Monday, March 18, 2013

Life with a CA :(

For people that live with a CA & the family members of someone with a CA, life is changed FOREVER.  The below is a great explanation from his point of view of living with a CA.  Somedays you just can't be positive:( 
  • “Doctor!”.....”Doctor!!”

    “I’ve got this stabbing pain in my side, its numb and tingly. What is wrong with me?” After some tests the specialists that have seen you diagnose you with having a knife sticking out of your body. It has missed the spleen, but is slightly inside your heart. They tell you that the condition is rare, and that surgical removal of the knife is too dangerous and the risks of more permanent damage are high if they attempt to remove it. They tell you they will monitor it and just to “wait and see”. There is no medication and there is nothing that they can do. They tell you to just continue with your life forget about the knife and pretend there is nothing wrong.

    After hearing that: Would you not wonder what is wrong with your specialists? How can you forget about it and just pretend nothing is wrong?

    Do you agree that your life would have altered dramatically because of this knife? Would you not feel anxious, stressed and depressed with this kind of news and treatment option?

    It seems that when a doctor and/or specialist does not have any real treatment option for you; in fact they really don’t know how to deal with you, that you somehow should just move on and pretend nothing is wrong. I wonder….. How should a doctor respond to such a situation?

    Should health care not respond more to the emotional needs that arise from such diagnoses? Everyone seems to be so concerned with mental health these days, yet when a serious patient has no treatment options – a major cause for future mental health issues – they tell you to just go away and pretend nothing is wrong! BUT … something is wrong – YOU HAVE A KNIFE STICKING OUT OF YOUR BODY!!

    Off course you all know that I don’t have a knife sticking out of my body. This was an analogy for the vascular tumours in my head known as Cavernous Angiomas. There are no medications and no treatment other than surgical removal. Here in Canada they have not offered me any kind of treatment. They have told me that it is all in my head. I look fine on the outside so I should be okay, and should move on with my life. They don’t even believe me anymore when I say that my cavernous angiomas are causing me much pain and discomfort. They have the nerve to tell me that these vascular tumours don’t cause headaches?

    Even the physical evidence that I have in the form of MRI films that show recent bleeding from my right occipital lobe lesion is ignored here by the radiologists. Their report says no new bleeds and no new lesions, while a top specialist in the US indicates a recent hemorrhage. They feel the bleeding lesion is asymptomatic. Do you think when a cut in your arm is bleeding, it is asymptomatic? Is bleeding not a symptom? Does it not indicate that there is damage to a blood vessel underneath the skin? Why then would they say that a bleeding cavernous angioma is asymptomatic?

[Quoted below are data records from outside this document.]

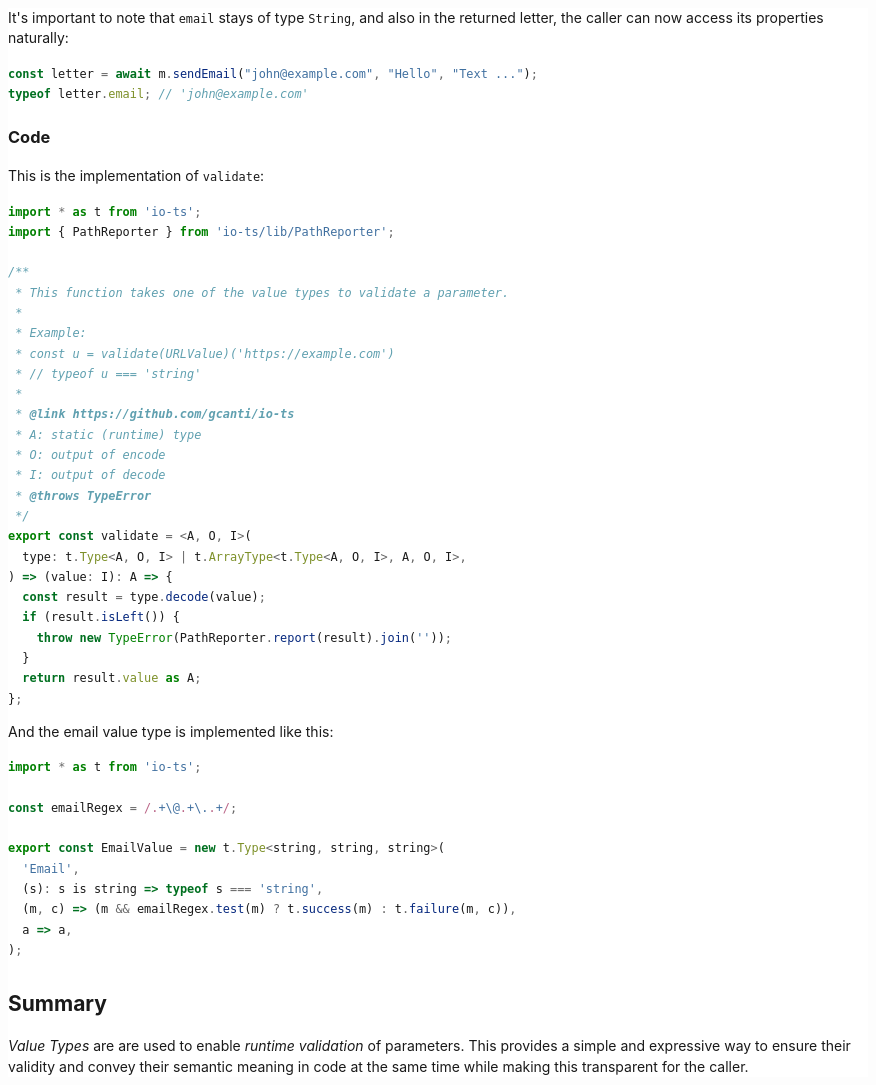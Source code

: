 It's important to note that `email` stays of type `String`, and also in the
returned letter, the caller can now access its properties naturally:

```javascript
const letter = await m.sendEmail("john@example.com", "Hello", "Text ...");
typeof letter.email; // 'john@example.com'
```

### Code

This is the implementation of `validate`:

```javascript
import * as t from 'io-ts';
import { PathReporter } from 'io-ts/lib/PathReporter';

/**
 * This function takes one of the value types to validate a parameter.
 *
 * Example:
 * const u = validate(URLValue)('https://example.com')
 * // typeof u === 'string'
 *
 * @link https://github.com/gcanti/io-ts
 * A: static (runtime) type
 * O: output of encode
 * I: output of decode
 * @throws TypeError
 */
export const validate = <A, O, I>(
  type: t.Type<A, O, I> | t.ArrayType<t.Type<A, O, I>, A, O, I>,
) => (value: I): A => {
  const result = type.decode(value);
  if (result.isLeft()) {
    throw new TypeError(PathReporter.report(result).join(''));
  }
  return result.value as A;
};
```

And the email value type is implemented like this:

```javascript
import * as t from 'io-ts';

const emailRegex = /.+\@.+\..+/;

export const EmailValue = new t.Type<string, string, string>(
  'Email',
  (s): s is string => typeof s === 'string',
  (m, c) => (m && emailRegex.test(m) ? t.success(m) : t.failure(m, c)),
  a => a,
);
```

## Summary

_Value Types_ are are used to enable _runtime validation_ of parameters. This
provides a simple and expressive way to ensure their validity and convey their
semantic meaning in code at the same time while making this transparent for the
caller.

    I feel alone….very alone!!

    I feel I am fighting an uphill battle against an established medical field that is too short sighted and dismisses a patient when there is no treatment. Is it my fault that they have not been able to figure out how to treat me properly?

    Is it my fault I have a rare disease?

    If I had cancer, they would offer surgery, chemotherapy and radiation treatments in the hope to cure me. They would even offer psychiatric support to deal with the diagnosis.

    Did I ever get any of that? NO I didn’t…and why not? My family has additional stresses, because they know that what I suffer from, is something that I could have passed on to my children. Each of my 4 kids has a 50% chance to have inherited this disease.

    Is there no psychiatric support available to help me and my family cope with that?
    Why do I have to fight so much?

    I am sick and tired, and I am so sick and tired of being sick and tired. I wish the medical field…”health care” became more caring.

    I know this is a bit depressing to read, but I need your help in figuring out on how to make the health care professionals understand this issue better and how we can help to improve their standards of care.

    I hope you can come with some brilliant ideas and perhaps I will feel less alone. Thank you.

    Henk van der Wilt
    Please share with all your friends on Facebook and Twitter.

1 comment:

  1. It is mind-boggling! Truly mind-boggling! I sometimes feel like I have to be my own doctor/therapist/research scientist and patient advocate all at once. And you know what else drives me crazy? It's that look the doctors give you when you tell them something they can't imagine is true. Yes, a CA can be very painful. It causes swelling when it bleeds and it presses on nerves. I hear you and I DO understand!